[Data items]
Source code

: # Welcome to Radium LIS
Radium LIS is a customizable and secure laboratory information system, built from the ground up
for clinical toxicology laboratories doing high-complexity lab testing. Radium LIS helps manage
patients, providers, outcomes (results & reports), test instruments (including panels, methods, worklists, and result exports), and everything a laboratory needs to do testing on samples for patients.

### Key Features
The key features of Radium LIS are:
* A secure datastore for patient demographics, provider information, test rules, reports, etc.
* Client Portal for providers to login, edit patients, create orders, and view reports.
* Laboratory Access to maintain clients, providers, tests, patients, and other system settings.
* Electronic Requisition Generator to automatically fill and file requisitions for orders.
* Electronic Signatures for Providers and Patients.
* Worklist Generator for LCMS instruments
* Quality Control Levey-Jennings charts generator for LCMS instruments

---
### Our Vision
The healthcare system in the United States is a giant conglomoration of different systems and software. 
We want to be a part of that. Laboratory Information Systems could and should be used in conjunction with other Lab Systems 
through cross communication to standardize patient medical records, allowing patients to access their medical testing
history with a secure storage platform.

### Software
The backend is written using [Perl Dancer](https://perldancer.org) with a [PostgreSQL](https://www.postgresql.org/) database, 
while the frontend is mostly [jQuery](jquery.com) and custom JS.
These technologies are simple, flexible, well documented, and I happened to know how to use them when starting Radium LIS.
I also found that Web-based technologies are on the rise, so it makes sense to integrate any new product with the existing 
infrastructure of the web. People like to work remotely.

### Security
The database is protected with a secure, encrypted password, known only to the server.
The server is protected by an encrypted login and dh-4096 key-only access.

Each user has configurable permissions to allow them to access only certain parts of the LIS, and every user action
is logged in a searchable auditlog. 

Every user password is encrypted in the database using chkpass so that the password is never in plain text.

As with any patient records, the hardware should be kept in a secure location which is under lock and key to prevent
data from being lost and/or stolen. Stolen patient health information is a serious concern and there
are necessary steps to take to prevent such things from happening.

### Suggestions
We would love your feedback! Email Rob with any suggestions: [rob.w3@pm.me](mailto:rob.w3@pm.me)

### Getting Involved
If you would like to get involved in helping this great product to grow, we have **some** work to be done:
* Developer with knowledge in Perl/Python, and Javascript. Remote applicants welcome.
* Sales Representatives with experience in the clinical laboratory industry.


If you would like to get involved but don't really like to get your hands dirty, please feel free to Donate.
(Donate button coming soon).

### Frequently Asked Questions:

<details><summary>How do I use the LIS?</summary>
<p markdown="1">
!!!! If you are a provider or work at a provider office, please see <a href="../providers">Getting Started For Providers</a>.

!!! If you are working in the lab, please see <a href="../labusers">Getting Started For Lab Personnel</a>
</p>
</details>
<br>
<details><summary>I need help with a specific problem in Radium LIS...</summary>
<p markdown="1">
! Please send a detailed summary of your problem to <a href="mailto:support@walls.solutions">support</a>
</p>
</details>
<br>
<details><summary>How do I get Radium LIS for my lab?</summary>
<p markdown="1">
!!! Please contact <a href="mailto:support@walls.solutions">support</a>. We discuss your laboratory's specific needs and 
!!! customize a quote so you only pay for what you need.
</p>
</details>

-- WHAT YOU SHOULD DO --
In the lines above, locate the string "encrypted". Copy every line where it occurs.

-- EXERCISE RESULT --
The database is protected with a secure, encrypted password, known only to the server.
The server is protected by an encrypted login and dh-4096 key-only access.
Every user password is encrypted in the database using chkpass so that the password is never in plain text.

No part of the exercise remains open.